» Problem to solve
Scan the data below for lines holding the word "provide", and copy each line found.

» Stored items from a collection
• • • •

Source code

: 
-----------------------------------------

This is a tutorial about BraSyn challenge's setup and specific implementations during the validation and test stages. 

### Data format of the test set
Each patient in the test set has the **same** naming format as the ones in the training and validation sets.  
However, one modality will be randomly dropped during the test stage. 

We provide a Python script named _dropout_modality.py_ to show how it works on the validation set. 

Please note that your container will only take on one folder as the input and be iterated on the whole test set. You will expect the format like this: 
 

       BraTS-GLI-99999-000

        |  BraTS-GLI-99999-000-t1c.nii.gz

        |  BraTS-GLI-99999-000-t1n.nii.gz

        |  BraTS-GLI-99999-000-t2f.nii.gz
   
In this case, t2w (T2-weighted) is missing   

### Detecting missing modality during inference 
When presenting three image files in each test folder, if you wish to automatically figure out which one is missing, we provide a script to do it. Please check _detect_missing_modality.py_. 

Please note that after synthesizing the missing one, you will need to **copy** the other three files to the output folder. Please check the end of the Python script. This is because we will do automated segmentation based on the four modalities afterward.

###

• • • •

» Answer for the task
We provide a Python script named _dropout_modality.py_ to show how it works on the validation set. 
When presenting three image files in each test folder, if you wish to automatically figure out which one is missing, we provide a script to do it. Please check _detect_missing_modality.py_. 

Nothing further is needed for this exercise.